WHAT IS REQUIRED:
Every line of the entries below that mentions "designated" is to be copied out.

[[ DATA SHOWN, beginning ]]

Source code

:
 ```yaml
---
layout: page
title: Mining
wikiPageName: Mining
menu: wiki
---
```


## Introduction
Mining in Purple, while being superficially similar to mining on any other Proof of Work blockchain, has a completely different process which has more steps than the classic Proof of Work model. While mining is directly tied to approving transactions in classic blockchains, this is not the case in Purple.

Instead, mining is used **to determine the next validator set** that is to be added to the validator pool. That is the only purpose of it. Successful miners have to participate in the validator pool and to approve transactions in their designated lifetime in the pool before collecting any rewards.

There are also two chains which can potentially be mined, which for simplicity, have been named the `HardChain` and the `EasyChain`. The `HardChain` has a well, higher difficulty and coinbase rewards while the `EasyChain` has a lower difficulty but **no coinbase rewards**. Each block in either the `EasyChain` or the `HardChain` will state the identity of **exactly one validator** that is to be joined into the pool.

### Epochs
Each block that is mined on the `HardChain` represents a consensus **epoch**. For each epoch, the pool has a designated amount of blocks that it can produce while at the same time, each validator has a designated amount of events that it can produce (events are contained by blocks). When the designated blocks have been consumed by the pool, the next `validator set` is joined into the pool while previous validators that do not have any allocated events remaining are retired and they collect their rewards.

[[ DATA SHOWN, end ]]

WRITTEN REPLY:
Instead, mining is used **to determine the next validator set** that is to be added to the validator pool. That is the only purpose of it. Successful miners have to participate in the validator pool and to approve transactions in their designated lifetime in the pool before collecting any rewards.
Each block that is mined on the `HardChain` represents a consensus **epoch**. For each epoch, the pool has a designated amount of blocks that it can produce while at the same time, each validator has a designated amount of events that it can produce (events are contained by blocks). When the designated blocks have been consumed by the pool, the next `validator set` is joined into the pool while previous validators that do not have any allocated events remaining are retired and they collect their rewards.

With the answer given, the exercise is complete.